- Exercise details
Write only the number of lines in the data that include the word "lots".

- Raw data
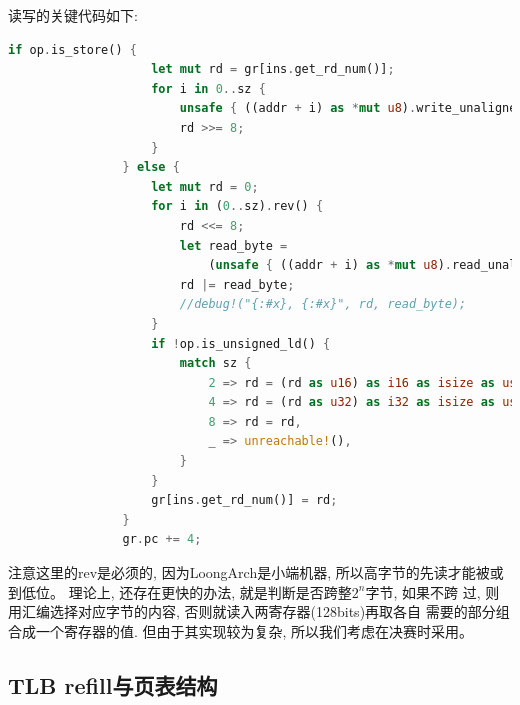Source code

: 读写的关键代码如下:
\begin{lstlisting}[language={rust}, label={code:trap},
	caption={la64/trap/trap.S}]
if op.is_store() {
                    let mut rd = gr[ins.get_rd_num()];
                    for i in 0..sz {
                        unsafe { ((addr + i) as *mut u8).write_unaligned(rd as u8) };
                        rd >>= 8;
                    }
                } else {
                    let mut rd = 0;
                    for i in (0..sz).rev() {
                        rd <<= 8;
                        let read_byte =
                            (unsafe { ((addr + i) as *mut u8).read_unaligned() } as usize);
                        rd |= read_byte;
                        //debug!("{:#x}, {:#x}", rd, read_byte);
                    }
                    if !op.is_unsigned_ld() {
                        match sz {
                            2 => rd = (rd as u16) as i16 as isize as usize,
                            4 => rd = (rd as u32) as i32 as isize as usize,
                            8 => rd = rd,
                            _ => unreachable!(),
                        }
                    }
                    gr[ins.get_rd_num()] = rd;
                }
                gr.pc += 4;
\end{lstlisting}

注意这里的rev是必须的, 因为LoongArch是小端机器, 所以高字节的先读才能被或到低位。
理论上, 还存在更快的办法, 就是判断是否跨整$2^{n}$字节, 如果不跨
过, 则用汇编选择对应字节的内容, 否则就读入两寄存器(128bits)再取各自
需要的部分组合成一个寄存器的值. 但由于其实现较为复杂, 所以我们考虑在决赛时采用。

\subsection{TLB refill与页表结构}
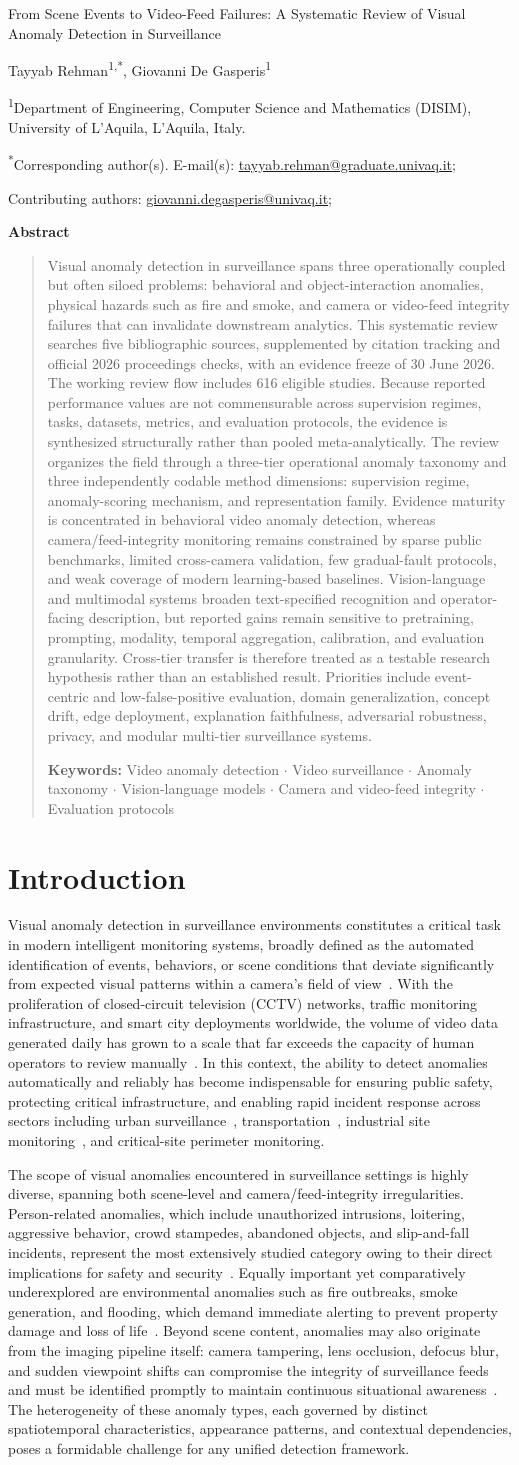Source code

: \documentclass[10pt,a4paper]{article}
\makeatletter
\newif\ifprovisionalnumbers
\newcommand{\pnum}[1]{\ifprovisionalnumbers\textcolor{orange!75!black}{\textbf{#1}}\else #1\fi}
\newcommand{\articletitle}{From Scene Events to Video-Feed Failures: A Systematic Review of Visual Anomaly Detection in Surveillance}
\newcommand{\makemanuscripttitle}{%
  \thispagestyle{empty}%
  \begingroup
  \setlength{\parindent}{0pt}%
  \vspace*{0.74in}
  \begin{center}
    {\fontsize{17.28}{20.74}\selectfont \articletitle\par}
    \vspace{0.28in}
    {\fontsize{9}{11}\selectfont Tayyab Rehman\textsuperscript{1,*}, Giovanni De Gasperis\textsuperscript{1}\par}
    \vspace{0.06in}
    {\fontsize{8}{9.5}\selectfont
    \textsuperscript{1}Department of Engineering, Computer Science and Mathematics (DISIM), University of L'Aquila, L'Aquila, Italy.\par}
    \vspace{0.10in}
    {\fontsize{8}{9.5}\selectfont\textsuperscript{*}Corresponding author(s). E-mail(s): \href{mailto:tayyab.rehman@graduate.univaq.it}{tayyab.rehman@graduate.univaq.it};\par
    Contributing authors: \href{mailto:giovanni.degasperis@univaq.it}{giovanni.degasperis@univaq.it};\par}
    \vspace{0.20in}
    {\fontsize{8}{9}\selectfont\bfseries Abstract\par}
  \end{center}
  \begin{quote}\fontsize{8}{9.6}\selectfont
Visual anomaly detection in surveillance spans three operationally coupled but often siloed problems: behavioral and object-interaction anomalies, physical hazards such as fire and smoke, and camera or video-feed integrity failures that can invalidate downstream analytics. This systematic review searches five bibliographic sources, supplemented by citation tracking and official 2026 proceedings checks, with an evidence freeze of 30 June 2026. The working review flow includes \pnum{616} eligible studies. Because reported performance values are not commensurable across supervision regimes, tasks, datasets, metrics, and evaluation protocols, the evidence is synthesized structurally rather than pooled meta-analytically. The review organizes the field through a three-tier operational anomaly taxonomy and three independently codable method dimensions: supervision regime, anomaly-scoring mechanism, and representation family. Evidence maturity is concentrated in behavioral video anomaly detection, whereas camera/feed-integrity monitoring remains constrained by sparse public benchmarks, limited cross-camera validation, few gradual-fault protocols, and weak coverage of modern learning-based baselines. Vision-language and multimodal systems broaden text-specified recognition and operator-facing description, but reported gains remain sensitive to pretraining, prompting, modality, temporal aggregation, calibration, and evaluation granularity. Cross-tier transfer is therefore treated as a testable research hypothesis rather than an established result. Priorities include event-centric and low-false-positive evaluation, domain generalization, concept drift, edge deployment, explanation faithfulness, adversarial robustness, privacy, and modular multi-tier surveillance systems.

  \smallskip
  \textbf{Keywords:} Video anomaly detection \(\cdot\) Video surveillance \(\cdot\) Anomaly taxonomy \(\cdot\) Vision-language models \(\cdot\) Camera and video-feed integrity \(\cdot\) Evaluation protocols
  \end{quote}
  \ifprovisionalnumbers
  \begin{center}
  \fbox{\parbox{0.90\textwidth}{\centering\small\textbf{AUTHOR-VERIFICATION DRAFT - NOT FOR SUBMISSION YET.} PRISMA counts, agreement statistics, the three-tier allocation, and appraisal totals shown in orange are internally consistent working values. Verify them against the original search ledger and independent reviewer files, then set \texttt{\string\provisionalnumbersfalse} in the preamble.}}
  \end{center}
  \fi
  \endgroup
  \clearpage
}
\makeatother
\begin{document}
\pagestyle{empty}
\makemanuscripttitle
\pagestyle{empty}
\section{Introduction}
\label{sec:introduction}

Visual anomaly detection in surveillance environments constitutes a critical task in modern intelligent monitoring systems, broadly defined as the automated identification of events, behaviors, or scene conditions that deviate significantly from expected visual patterns within a camera's field of view~\citep{patrikar2022anomaly, nayak2021comprehensive}. With the proliferation of closed-circuit television (CCTV) networks, traffic monitoring infrastructure, and smart city deployments worldwide, the volume of video data generated daily has grown to a scale that far exceeds the capacity of human operators to review manually~\citep{sreenu2019intelligent}. In this context, the ability to detect anomalies automatically and reliably has become indispensable for ensuring public safety, protecting critical infrastructure, and enabling rapid incident response across sectors including urban surveillance~\citep{ramzan2019review}, transportation~\citep{yao2019unsupervised}, industrial site monitoring~\citep{bergmann2019mvtec}, and critical-site perimeter monitoring.

The scope of visual anomalies encountered in surveillance settings is highly diverse, spanning both scene-level and camera/feed-integrity irregularities. Person-related anomalies, which include unauthorized intrusions, loitering, aggressive behavior, crowd stampedes, abandoned objects, and slip-and-fall incidents, represent the most extensively studied category owing to their direct implications for safety and security~\citep{sultani2018real, liu2018future}. Equally important yet comparatively underexplored are environmental anomalies such as fire outbreaks, smoke generation, and flooding, which demand immediate alerting to prevent property damage and loss of life~\citep{muhammad2019efficient, chen2022fire}. Beyond scene content, anomalies may also originate from the imaging pipeline itself: camera tampering, lens occlusion, defocus blur, and sudden viewpoint shifts can compromise the integrity of surveillance feeds and must be identified promptly to maintain continuous situational awareness~\citep{mantini2019uhctd, mantini2017signal}. The heterogeneity of these anomaly types, each governed by distinct spatiotemporal characteristics, appearance patterns, and contextual dependencies, poses a formidable challenge for any unified detection framework.
\end{document}
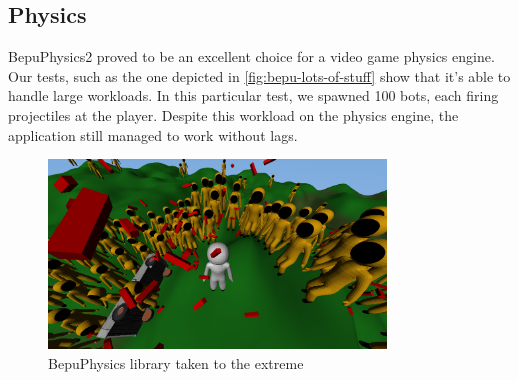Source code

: \subsection{Physics}\label{subsec:physics}
BepuPhysics2 proved to be an excellent choice for a video game physics engine.
Our tests, such as the one depicted in \autoref{fig:bepu-lots-of-stuff} show that it's able to handle large workloads.
In this particular test, we spawned 100 bots, each firing projectiles at the player.
Despite this workload on the physics engine, the application still managed to work without lags.
\begin{figure}[!htb]
    \centering
    \includegraphics[width=0.8\textwidth]{chapters/results/sections/gameplay/resources/lots-of-stuff.png}
    \caption{BepuPhysics library taken to the extreme}
    \label{fig:bepu-lots-of-stuff}
\end{figure}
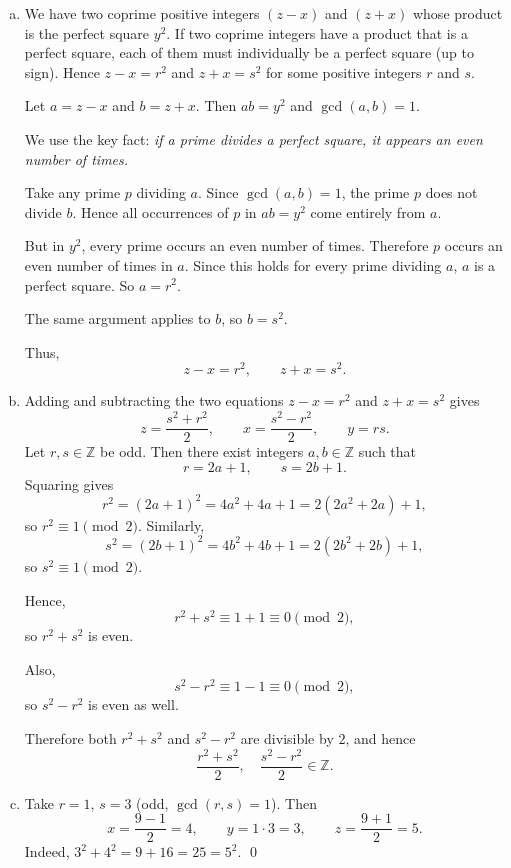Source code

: \documentclass[12pt]{article}
\begin{document}
\begin{enumerate}[(a)]
  \item We have two coprime positive integers $(z-x)$ and $(z+x)$ whose
        product is the perfect square $y^2$.  If two coprime integers have a
        product that is a perfect square, each of them must individually be a
        perfect square (up to sign).  Hence $z - x = r^2$ and $z + x = s^2$
        for some positive integers $r$ and $s$.

      Let \(a = z-x\) and \(b = z+x\). Then \(ab = y^2\) and \(\gcd(a,b)=1\).

      We use the key fact:
      \emph{if a prime divides a perfect square, it appears an even number of times.}

      Take any prime \(p\) dividing \(a\). Since \(\gcd(a,b)=1\), the prime \(p\) does not divide \(b\). Hence all occurrences of \(p\) in \(ab=y^2\) come entirely from \(a\).

      But in \(y^2\), every prime occurs an even number of times. Therefore \(p\) occurs an even number of times in \(a\). Since this holds for every prime dividing \(a\), \(a\) is a perfect square. So \(a=r^2\).

      The same argument applies to \(b\), so \(b=s^2\).

      Thus,
      \[
      z-x=r^2,\qquad z+x=s^2.
      \]

  \item Adding and subtracting the two equations $z - x = r^2$ and
        $z + x = s^2$ gives
        \[
          z = \frac{s^2 + r^2}{2}, \qquad
          x = \frac{s^2 - r^2}{2}, \qquad
          y = rs.
        \]
      Let \( r,s \in \mathbb{Z} \) be odd. Then there exist integers \( a,b \in \mathbb{Z} \) such that
      \[
      r = 2a+1, \qquad s = 2b+1.
      \]
      Squaring gives
      \[
      r^2 = (2a+1)^2 = 4a^2 + 4a + 1 = 2(2a^2 + 2a) + 1,
      \]
      so \( r^2 \equiv 1 \pmod{2} \). Similarly,
      \[
      s^2 = (2b+1)^2 = 4b^2 + 4b + 1 = 2(2b^2 + 2b) + 1,
      \]
      so \( s^2 \equiv 1 \pmod{2} \).

      Hence,
      \[
      r^2 + s^2 \equiv 1 + 1 \equiv 0 \pmod{2},
      \]
      so \( r^2 + s^2 \) is even.

      Also,
      \[
      s^2 - r^2 \equiv 1 - 1 \equiv 0 \pmod{2},
      \]
      so \( s^2 - r^2 \) is even as well.

      Therefore both \( r^2 + s^2 \) and \( s^2 - r^2 \) are divisible by \(2\), and hence
      \[
      \frac{r^2 + s^2}{2}, \quad \frac{s^2 - r^2}{2} \in \mathbb{Z}.
      \]

  \item Take $r = 1$, $s = 3$ (odd, $\gcd(r,s)=1$).  Then
        \[
          x = \frac{9-1}{2} = 4, \qquad
          y = 1 \cdot 3 = 3, \qquad
          z = \frac{9+1}{2} = 5.
        \]
        Indeed, $3^2 + 4^2 = 9 + 16 = 25 = 5^2$. \qed

\end{enumerate}
\end{document}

- Task result
3